▸ **Assignment**:
The answer must consist of every line from the entries that holds the word "resize".
[Input for this task Boundary: Start]
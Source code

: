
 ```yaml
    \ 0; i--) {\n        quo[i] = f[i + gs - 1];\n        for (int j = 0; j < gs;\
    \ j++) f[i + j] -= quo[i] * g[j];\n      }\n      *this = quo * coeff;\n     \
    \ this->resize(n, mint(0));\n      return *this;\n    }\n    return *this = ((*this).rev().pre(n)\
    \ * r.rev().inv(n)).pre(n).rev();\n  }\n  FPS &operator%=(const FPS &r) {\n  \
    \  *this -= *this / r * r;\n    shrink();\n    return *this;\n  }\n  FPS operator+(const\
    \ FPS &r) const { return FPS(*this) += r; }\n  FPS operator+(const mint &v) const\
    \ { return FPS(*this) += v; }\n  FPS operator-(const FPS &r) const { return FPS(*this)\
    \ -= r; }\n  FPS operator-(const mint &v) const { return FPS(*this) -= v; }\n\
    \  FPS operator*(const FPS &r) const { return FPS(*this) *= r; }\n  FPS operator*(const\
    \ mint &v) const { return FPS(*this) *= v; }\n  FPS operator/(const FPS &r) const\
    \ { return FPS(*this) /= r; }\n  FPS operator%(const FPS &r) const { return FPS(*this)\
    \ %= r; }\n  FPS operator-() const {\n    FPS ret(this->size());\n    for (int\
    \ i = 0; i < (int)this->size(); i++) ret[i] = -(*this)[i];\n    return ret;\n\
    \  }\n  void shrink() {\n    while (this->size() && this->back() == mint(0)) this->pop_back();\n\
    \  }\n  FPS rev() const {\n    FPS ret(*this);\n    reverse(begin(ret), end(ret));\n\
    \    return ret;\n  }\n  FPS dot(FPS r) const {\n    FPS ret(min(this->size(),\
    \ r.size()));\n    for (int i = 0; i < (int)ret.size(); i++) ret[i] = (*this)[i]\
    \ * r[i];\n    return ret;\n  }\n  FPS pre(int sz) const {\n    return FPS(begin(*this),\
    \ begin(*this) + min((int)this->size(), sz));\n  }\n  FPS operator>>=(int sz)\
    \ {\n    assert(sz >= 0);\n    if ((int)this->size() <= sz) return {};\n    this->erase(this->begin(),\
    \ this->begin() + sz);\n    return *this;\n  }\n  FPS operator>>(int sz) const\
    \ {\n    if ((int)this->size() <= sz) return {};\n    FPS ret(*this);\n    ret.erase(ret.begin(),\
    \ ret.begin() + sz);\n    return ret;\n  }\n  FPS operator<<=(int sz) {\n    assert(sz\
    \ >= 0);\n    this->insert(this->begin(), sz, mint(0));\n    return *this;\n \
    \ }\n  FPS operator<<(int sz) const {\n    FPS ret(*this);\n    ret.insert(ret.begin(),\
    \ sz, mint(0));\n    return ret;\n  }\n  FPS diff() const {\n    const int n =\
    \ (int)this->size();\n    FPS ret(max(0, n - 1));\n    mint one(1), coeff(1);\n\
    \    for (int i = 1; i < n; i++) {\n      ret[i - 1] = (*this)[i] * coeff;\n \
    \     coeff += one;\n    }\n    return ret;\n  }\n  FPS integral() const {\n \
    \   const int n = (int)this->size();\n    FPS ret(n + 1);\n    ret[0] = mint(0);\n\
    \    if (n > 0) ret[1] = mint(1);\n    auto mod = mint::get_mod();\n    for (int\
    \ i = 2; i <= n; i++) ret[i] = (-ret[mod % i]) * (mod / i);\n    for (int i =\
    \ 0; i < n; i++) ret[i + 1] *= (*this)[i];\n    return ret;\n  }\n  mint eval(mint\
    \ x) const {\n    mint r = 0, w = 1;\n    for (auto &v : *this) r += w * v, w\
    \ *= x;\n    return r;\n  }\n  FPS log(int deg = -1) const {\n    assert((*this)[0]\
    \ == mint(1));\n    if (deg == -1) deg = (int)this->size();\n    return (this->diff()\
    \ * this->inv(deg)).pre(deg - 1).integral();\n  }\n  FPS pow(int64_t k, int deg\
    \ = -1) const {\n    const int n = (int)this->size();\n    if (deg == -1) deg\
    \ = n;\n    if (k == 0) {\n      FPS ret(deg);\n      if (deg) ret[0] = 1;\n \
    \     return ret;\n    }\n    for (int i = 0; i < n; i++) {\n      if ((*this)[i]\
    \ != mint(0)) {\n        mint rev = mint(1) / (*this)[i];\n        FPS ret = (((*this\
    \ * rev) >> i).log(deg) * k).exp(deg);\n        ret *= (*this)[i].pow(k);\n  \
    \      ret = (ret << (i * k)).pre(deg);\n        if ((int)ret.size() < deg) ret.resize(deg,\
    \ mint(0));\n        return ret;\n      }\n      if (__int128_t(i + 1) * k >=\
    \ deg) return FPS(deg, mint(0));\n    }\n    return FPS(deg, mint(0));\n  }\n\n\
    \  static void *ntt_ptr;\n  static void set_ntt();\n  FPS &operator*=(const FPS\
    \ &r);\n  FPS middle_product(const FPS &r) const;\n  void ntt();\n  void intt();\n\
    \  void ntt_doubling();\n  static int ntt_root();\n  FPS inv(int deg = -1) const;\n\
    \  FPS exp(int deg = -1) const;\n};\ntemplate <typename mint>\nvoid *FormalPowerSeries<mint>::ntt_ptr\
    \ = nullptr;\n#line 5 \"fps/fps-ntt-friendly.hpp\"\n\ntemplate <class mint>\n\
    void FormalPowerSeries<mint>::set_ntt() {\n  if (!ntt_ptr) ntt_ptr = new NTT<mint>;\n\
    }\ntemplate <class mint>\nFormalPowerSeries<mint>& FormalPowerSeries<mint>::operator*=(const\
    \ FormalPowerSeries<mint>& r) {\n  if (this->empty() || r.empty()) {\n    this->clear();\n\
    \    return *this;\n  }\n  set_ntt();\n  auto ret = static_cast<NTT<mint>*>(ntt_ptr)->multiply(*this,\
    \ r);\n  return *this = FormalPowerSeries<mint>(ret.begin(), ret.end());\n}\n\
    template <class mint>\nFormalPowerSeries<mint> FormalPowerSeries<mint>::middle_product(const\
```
[Input for this task Boundary: End]
▸ **Written response**:
    \ this->resize(n, mint(0));\n      return *this;\n    }\n    return *this = ((*this).rev().pre(n)\
    \      ret = (ret << (i * k)).pre(deg);\n        if ((int)ret.size() < deg) ret.resize(deg,\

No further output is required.